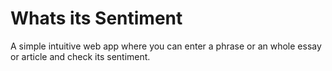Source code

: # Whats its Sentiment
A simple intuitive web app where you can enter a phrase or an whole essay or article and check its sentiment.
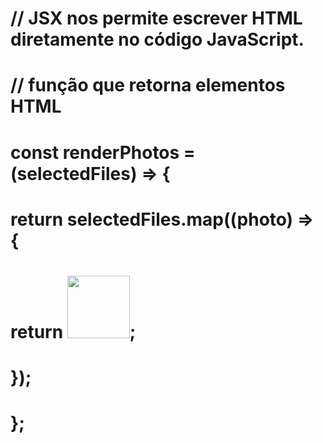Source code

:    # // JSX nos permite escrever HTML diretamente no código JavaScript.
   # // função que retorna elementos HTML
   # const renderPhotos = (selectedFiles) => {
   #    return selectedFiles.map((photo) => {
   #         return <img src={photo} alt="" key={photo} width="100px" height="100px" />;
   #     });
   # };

○ ○ ○ ○

Directions → I'd like the records above given again exactly, please, without the pictures.

Task result →
Source code

: # Whats its Sentiment
A simple intuitive web app where you can enter a phrase or an whole essay or article and check its sentiment.
Source code

:    # // JSX nos permite escrever HTML diretamente no código JavaScript.
   # // função que retorna elementos HTML
   # const renderPhotos = (selectedFiles) => {
   #    return selectedFiles.map((photo) => {
   #         return <img src={photo} alt="" key={photo} width="100px" height="100px" />;
   #     });
   # };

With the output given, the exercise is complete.